About this exercise:
Give the records back exactly as written, but without the images.

++++ Available data

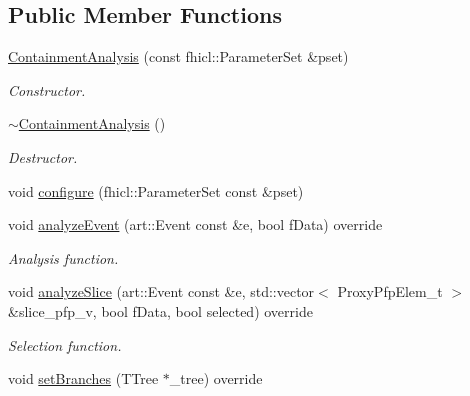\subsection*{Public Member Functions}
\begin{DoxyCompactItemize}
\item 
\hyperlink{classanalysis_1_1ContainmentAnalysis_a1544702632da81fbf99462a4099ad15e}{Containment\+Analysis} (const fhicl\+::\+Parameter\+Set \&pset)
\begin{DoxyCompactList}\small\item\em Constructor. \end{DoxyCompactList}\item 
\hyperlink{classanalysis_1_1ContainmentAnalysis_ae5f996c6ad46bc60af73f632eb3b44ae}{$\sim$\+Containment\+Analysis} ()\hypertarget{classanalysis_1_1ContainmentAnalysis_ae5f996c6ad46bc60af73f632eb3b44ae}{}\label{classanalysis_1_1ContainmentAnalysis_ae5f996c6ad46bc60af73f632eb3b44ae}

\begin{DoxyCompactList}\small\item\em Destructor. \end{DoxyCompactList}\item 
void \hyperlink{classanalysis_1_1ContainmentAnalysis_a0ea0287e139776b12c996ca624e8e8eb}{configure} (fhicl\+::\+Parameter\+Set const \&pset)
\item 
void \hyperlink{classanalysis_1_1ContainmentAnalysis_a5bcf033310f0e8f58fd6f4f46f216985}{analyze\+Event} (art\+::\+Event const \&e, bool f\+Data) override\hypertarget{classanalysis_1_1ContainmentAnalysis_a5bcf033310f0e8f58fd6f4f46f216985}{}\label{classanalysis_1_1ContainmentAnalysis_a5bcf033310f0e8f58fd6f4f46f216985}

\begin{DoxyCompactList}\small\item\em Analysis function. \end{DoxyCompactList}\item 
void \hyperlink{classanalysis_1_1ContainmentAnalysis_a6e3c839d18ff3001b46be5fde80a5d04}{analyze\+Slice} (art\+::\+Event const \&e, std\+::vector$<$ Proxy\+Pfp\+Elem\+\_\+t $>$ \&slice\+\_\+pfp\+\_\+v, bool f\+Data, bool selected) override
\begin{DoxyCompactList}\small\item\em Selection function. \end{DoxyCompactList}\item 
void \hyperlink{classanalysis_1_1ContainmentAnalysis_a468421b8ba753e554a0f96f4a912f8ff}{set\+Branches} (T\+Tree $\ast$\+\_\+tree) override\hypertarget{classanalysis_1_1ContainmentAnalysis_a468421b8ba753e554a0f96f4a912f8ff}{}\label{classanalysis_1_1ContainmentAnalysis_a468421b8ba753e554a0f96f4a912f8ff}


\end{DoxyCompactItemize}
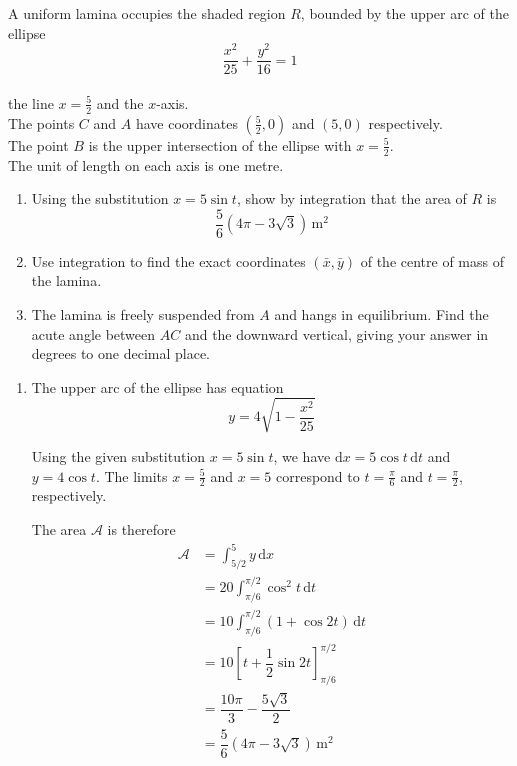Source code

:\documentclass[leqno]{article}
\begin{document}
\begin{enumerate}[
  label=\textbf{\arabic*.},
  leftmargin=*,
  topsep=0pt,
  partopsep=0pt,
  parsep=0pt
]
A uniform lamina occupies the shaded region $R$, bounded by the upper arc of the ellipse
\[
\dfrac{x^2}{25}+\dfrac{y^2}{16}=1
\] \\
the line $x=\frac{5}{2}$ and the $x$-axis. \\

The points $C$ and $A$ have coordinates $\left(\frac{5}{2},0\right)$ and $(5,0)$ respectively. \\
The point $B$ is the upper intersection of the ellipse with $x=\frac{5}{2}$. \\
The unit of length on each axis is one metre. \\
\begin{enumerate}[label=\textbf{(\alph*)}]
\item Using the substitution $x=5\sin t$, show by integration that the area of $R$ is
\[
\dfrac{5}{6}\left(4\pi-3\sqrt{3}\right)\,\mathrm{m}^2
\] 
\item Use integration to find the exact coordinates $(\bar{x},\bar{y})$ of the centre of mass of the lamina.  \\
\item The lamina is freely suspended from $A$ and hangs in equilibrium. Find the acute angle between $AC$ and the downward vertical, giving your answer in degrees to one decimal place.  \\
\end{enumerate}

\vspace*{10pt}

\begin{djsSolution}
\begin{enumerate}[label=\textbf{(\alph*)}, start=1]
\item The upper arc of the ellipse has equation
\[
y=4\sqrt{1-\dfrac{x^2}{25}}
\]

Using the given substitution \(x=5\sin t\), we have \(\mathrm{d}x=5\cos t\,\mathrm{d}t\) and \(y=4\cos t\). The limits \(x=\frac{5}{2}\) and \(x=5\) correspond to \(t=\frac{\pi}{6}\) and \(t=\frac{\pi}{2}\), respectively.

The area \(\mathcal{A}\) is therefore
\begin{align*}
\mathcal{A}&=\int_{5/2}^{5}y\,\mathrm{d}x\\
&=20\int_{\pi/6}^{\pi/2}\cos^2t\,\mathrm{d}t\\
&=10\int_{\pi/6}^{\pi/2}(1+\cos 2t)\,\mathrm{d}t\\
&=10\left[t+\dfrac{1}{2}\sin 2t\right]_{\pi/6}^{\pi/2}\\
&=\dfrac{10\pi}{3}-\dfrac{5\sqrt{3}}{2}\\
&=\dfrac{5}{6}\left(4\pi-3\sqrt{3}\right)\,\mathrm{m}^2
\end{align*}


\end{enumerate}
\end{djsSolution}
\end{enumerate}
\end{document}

++++++++

Written solution:
\subsection*{Public Member Functions}
\begin{DoxyCompactItemize}
\item 
\hyperlink{classanalysis_1_1ContainmentAnalysis_a1544702632da81fbf99462a4099ad15e}{Containment\+Analysis} (const fhicl\+::\+Parameter\+Set \&pset)
\begin{DoxyCompactList}\small\item\em Constructor. \end{DoxyCompactList}\item 
\hyperlink{classanalysis_1_1ContainmentAnalysis_ae5f996c6ad46bc60af73f632eb3b44ae}{$\sim$\+Containment\+Analysis} ()\hypertarget{classanalysis_1_1ContainmentAnalysis_ae5f996c6ad46bc60af73f632eb3b44ae}{}\label{classanalysis_1_1ContainmentAnalysis_ae5f996c6ad46bc60af73f632eb3b44ae}

\begin{DoxyCompactList}\small\item\em Destructor. \end{DoxyCompactList}\item 
void \hyperlink{classanalysis_1_1ContainmentAnalysis_a0ea0287e139776b12c996ca624e8e8eb}{configure} (fhicl\+::\+Parameter\+Set const \&pset)
\item 
void \hyperlink{classanalysis_1_1ContainmentAnalysis_a5bcf033310f0e8f58fd6f4f46f216985}{analyze\+Event} (art\+::\+Event const \&e, bool f\+Data) override\hypertarget{classanalysis_1_1ContainmentAnalysis_a5bcf033310f0e8f58fd6f4f46f216985}{}\label{classanalysis_1_1ContainmentAnalysis_a5bcf033310f0e8f58fd6f4f46f216985}

\begin{DoxyCompactList}\small\item\em Analysis function. \end{DoxyCompactList}\item 
void \hyperlink{classanalysis_1_1ContainmentAnalysis_a6e3c839d18ff3001b46be5fde80a5d04}{analyze\+Slice} (art\+::\+Event const \&e, std\+::vector$<$ Proxy\+Pfp\+Elem\+\_\+t $>$ \&slice\+\_\+pfp\+\_\+v, bool f\+Data, bool selected) override
\begin{DoxyCompactList}\small\item\em Selection function. \end{DoxyCompactList}\item 
void \hyperlink{classanalysis_1_1ContainmentAnalysis_a468421b8ba753e554a0f96f4a912f8ff}{set\+Branches} (T\+Tree $\ast$\+\_\+tree) override\hypertarget{classanalysis_1_1ContainmentAnalysis_a468421b8ba753e554a0f96f4a912f8ff}{}\label{classanalysis_1_1ContainmentAnalysis_a468421b8ba753e554a0f96f4a912f8ff}


\end{DoxyCompactItemize}
Source code

:\documentclass[leqno]{article}
\begin{document}
\begin{enumerate}[
  label=\textbf{\arabic*.},
  leftmargin=*,
  topsep=0pt,
  partopsep=0pt,
  parsep=0pt
]
A uniform lamina occupies the shaded region $R$, bounded by the upper arc of the ellipse
\[
\dfrac{x^2}{25}+\dfrac{y^2}{16}=1
\] \\
the line $x=\frac{5}{2}$ and the $x$-axis. \\

The points $C$ and $A$ have coordinates $\left(\frac{5}{2},0\right)$ and $(5,0)$ respectively. \\
The point $B$ is the upper intersection of the ellipse with $x=\frac{5}{2}$. \\
The unit of length on each axis is one metre. \\
\begin{enumerate}[label=\textbf{(\alph*)}]
\item Using the substitution $x=5\sin t$, show by integration that the area of $R$ is
\[
\dfrac{5}{6}\left(4\pi-3\sqrt{3}\right)\,\mathrm{m}^2
\] 
\item Use integration to find the exact coordinates $(\bar{x},\bar{y})$ of the centre of mass of the lamina.  \\
\item The lamina is freely suspended from $A$ and hangs in equilibrium. Find the acute angle between $AC$ and the downward vertical, giving your answer in degrees to one decimal place.  \\
\end{enumerate}

\vspace*{10pt}

\begin{djsSolution}
\begin{enumerate}[label=\textbf{(\alph*)}, start=1]
\item The upper arc of the ellipse has equation
\[
y=4\sqrt{1-\dfrac{x^2}{25}}
\]

Using the given substitution \(x=5\sin t\), we have \(\mathrm{d}x=5\cos t\,\mathrm{d}t\) and \(y=4\cos t\). The limits \(x=\frac{5}{2}\) and \(x=5\) correspond to \(t=\frac{\pi}{6}\) and \(t=\frac{\pi}{2}\), respectively.

The area \(\mathcal{A}\) is therefore
\begin{align*}
\mathcal{A}&=\int_{5/2}^{5}y\,\mathrm{d}x\\
&=20\int_{\pi/6}^{\pi/2}\cos^2t\,\mathrm{d}t\\
&=10\int_{\pi/6}^{\pi/2}(1+\cos 2t)\,\mathrm{d}t\\
&=10\left[t+\dfrac{1}{2}\sin 2t\right]_{\pi/6}^{\pi/2}\\
&=\dfrac{10\pi}{3}-\dfrac{5\sqrt{3}}{2}\\
&=\dfrac{5}{6}\left(4\pi-3\sqrt{3}\right)\,\mathrm{m}^2
\end{align*}


\end{enumerate}
\end{djsSolution}
\end{enumerate}
\end{document}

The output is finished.